- ASSIGNED TASK -
Scan the entries below for the word "store". Copy out every line in which it occurs.

[Plain-text document sources]
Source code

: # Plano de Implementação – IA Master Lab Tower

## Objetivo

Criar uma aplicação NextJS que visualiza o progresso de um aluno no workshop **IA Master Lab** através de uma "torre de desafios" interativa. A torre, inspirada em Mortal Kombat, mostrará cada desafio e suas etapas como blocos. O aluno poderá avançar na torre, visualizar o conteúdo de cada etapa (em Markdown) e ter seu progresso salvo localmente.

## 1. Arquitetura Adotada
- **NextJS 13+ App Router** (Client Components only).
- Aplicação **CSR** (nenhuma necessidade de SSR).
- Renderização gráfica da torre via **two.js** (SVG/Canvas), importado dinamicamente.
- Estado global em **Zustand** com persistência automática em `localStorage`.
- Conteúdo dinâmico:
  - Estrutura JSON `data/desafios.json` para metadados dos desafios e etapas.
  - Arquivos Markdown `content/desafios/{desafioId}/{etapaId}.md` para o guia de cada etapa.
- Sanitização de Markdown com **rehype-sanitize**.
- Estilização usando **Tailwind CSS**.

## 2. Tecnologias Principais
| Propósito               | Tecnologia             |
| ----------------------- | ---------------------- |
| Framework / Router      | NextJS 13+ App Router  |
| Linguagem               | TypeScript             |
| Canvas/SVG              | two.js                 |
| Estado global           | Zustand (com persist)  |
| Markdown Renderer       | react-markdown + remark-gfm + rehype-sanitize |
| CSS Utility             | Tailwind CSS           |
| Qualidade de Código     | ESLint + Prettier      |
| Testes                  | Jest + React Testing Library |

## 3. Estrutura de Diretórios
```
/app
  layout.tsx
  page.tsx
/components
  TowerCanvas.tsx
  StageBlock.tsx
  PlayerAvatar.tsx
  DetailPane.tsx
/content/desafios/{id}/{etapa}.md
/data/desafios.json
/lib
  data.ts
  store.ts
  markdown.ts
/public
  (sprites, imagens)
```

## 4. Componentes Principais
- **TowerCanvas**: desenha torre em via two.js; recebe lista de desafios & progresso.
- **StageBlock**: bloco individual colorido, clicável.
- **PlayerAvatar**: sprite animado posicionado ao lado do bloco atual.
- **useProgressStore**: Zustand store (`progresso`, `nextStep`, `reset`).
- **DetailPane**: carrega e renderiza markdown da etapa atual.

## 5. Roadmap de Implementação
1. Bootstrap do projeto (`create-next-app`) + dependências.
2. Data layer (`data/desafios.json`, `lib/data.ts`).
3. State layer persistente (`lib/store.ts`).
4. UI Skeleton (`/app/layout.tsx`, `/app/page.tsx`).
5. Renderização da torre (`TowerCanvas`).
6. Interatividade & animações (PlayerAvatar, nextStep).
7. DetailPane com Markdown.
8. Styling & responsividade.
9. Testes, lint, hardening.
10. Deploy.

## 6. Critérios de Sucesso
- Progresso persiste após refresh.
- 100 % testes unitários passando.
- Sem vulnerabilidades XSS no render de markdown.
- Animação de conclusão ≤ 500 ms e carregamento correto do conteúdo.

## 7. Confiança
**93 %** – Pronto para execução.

- ANSWER TO THIS EXERCISE -
  store.ts
- **useProgressStore**: Zustand store (`progresso`, `nextStep`, `reset`).
3. State layer persistente (`lib/store.ts`).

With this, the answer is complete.